■ **EXERCISE DETAILS**: Search the data below, and report every line in which "Mobilité" occurs.

■ **RECORDED INFORMATION**:
--

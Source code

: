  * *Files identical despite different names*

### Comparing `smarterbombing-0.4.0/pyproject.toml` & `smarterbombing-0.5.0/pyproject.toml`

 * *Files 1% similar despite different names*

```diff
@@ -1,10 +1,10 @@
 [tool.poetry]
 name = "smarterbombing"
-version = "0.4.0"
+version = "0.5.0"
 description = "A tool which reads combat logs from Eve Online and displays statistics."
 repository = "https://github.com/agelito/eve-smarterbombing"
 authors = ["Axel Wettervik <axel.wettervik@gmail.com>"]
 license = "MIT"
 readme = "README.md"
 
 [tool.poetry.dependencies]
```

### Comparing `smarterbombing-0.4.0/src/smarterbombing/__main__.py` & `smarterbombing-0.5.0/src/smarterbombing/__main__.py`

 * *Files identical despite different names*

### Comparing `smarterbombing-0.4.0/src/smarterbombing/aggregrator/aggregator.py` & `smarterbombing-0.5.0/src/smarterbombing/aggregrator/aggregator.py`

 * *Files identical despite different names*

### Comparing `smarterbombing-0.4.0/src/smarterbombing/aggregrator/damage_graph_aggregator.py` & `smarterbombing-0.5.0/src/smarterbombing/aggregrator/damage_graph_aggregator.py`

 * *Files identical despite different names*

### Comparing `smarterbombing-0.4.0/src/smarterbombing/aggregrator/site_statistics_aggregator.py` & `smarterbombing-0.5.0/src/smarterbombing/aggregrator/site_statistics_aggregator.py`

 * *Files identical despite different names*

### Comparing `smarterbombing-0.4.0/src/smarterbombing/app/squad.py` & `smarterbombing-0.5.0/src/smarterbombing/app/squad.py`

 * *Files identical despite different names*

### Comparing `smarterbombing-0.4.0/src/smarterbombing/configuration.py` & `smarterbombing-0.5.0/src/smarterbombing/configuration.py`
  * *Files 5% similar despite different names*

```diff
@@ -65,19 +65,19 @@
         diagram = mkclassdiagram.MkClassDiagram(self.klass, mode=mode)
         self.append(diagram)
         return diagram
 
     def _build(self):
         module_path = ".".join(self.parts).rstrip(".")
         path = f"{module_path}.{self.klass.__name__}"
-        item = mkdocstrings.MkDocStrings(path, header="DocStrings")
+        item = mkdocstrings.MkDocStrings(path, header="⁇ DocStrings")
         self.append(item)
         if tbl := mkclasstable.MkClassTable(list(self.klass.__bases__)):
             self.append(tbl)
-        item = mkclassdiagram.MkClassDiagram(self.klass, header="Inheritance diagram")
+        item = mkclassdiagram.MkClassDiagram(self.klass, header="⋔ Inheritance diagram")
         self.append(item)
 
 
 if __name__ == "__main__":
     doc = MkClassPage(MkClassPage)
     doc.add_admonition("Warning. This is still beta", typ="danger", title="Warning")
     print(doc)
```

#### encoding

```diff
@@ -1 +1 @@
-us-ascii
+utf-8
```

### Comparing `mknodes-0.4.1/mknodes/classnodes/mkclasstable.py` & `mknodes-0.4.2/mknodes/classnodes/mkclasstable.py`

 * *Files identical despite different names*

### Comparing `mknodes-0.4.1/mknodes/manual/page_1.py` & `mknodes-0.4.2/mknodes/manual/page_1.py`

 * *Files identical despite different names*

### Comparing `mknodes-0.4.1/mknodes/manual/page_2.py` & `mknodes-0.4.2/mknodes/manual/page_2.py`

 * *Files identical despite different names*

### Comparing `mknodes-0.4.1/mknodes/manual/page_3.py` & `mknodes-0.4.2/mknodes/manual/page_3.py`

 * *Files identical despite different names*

--

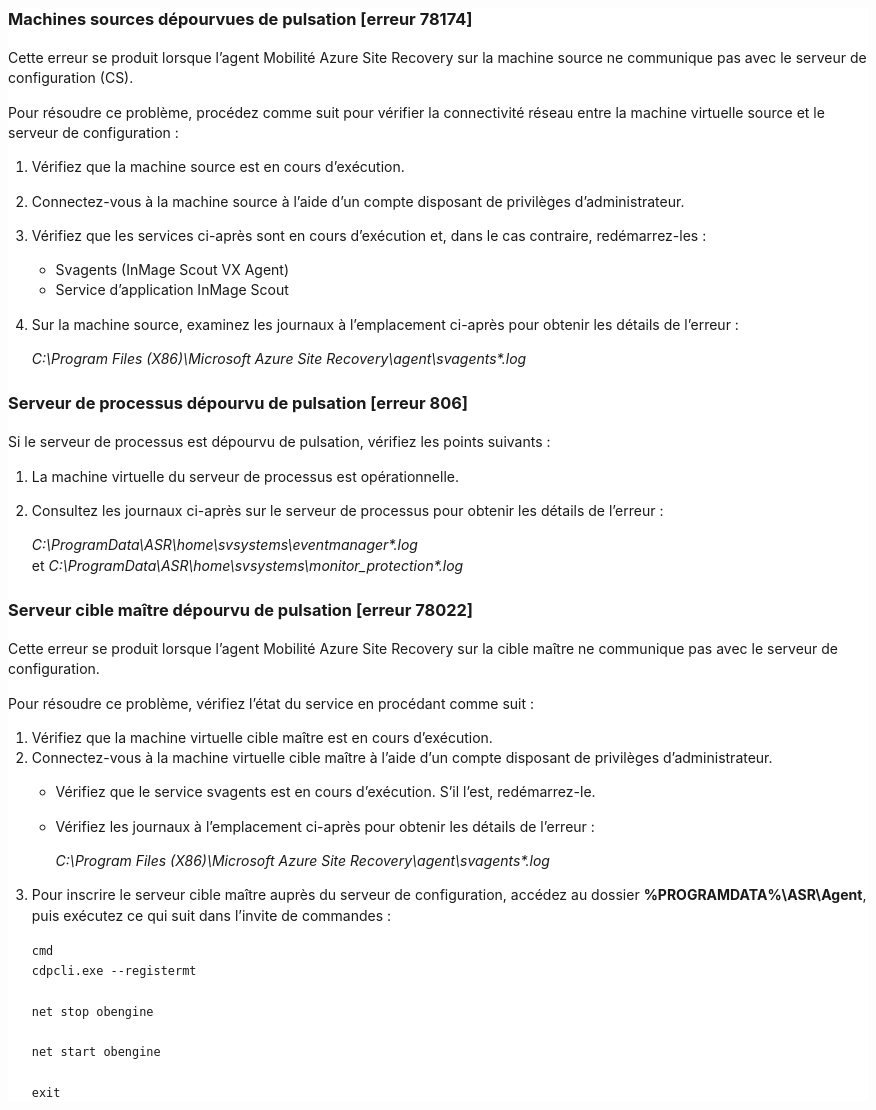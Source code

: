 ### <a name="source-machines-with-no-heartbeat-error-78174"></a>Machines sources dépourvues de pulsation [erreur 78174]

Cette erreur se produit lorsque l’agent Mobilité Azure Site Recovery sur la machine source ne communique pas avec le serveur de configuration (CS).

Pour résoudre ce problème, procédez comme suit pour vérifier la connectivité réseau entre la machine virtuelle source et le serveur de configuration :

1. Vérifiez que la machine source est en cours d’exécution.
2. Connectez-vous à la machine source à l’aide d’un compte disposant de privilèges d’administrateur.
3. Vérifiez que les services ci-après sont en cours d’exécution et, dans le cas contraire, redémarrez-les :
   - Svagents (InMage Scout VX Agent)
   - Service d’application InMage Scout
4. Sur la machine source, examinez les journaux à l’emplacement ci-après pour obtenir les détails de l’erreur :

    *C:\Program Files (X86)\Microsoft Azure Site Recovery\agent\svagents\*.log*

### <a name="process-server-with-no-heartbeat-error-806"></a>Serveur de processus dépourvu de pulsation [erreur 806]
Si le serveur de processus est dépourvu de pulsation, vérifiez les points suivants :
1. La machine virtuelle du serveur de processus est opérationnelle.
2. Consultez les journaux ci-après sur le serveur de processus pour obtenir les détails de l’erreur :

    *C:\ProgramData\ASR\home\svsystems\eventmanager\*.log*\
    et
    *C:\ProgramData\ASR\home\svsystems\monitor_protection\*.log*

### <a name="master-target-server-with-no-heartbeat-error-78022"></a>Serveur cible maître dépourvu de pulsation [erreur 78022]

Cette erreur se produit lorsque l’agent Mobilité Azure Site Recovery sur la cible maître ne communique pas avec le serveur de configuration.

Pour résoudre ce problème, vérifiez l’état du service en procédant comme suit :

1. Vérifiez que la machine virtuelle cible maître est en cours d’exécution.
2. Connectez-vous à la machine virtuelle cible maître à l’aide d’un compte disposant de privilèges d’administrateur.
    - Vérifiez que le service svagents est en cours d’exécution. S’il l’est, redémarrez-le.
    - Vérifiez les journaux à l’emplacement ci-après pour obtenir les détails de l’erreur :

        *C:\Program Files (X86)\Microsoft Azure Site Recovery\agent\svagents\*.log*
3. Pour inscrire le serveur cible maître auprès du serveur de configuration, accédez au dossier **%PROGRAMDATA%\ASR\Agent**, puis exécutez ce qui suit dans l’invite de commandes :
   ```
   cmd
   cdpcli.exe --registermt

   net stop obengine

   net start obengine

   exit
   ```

--

■ **REPLY**:
Cette erreur se produit lorsque l’agent Mobilité Azure Site Recovery sur la machine source ne communique pas avec le serveur de configuration (CS).
Cette erreur se produit lorsque l’agent Mobilité Azure Site Recovery sur la cible maître ne communique pas avec le serveur de configuration.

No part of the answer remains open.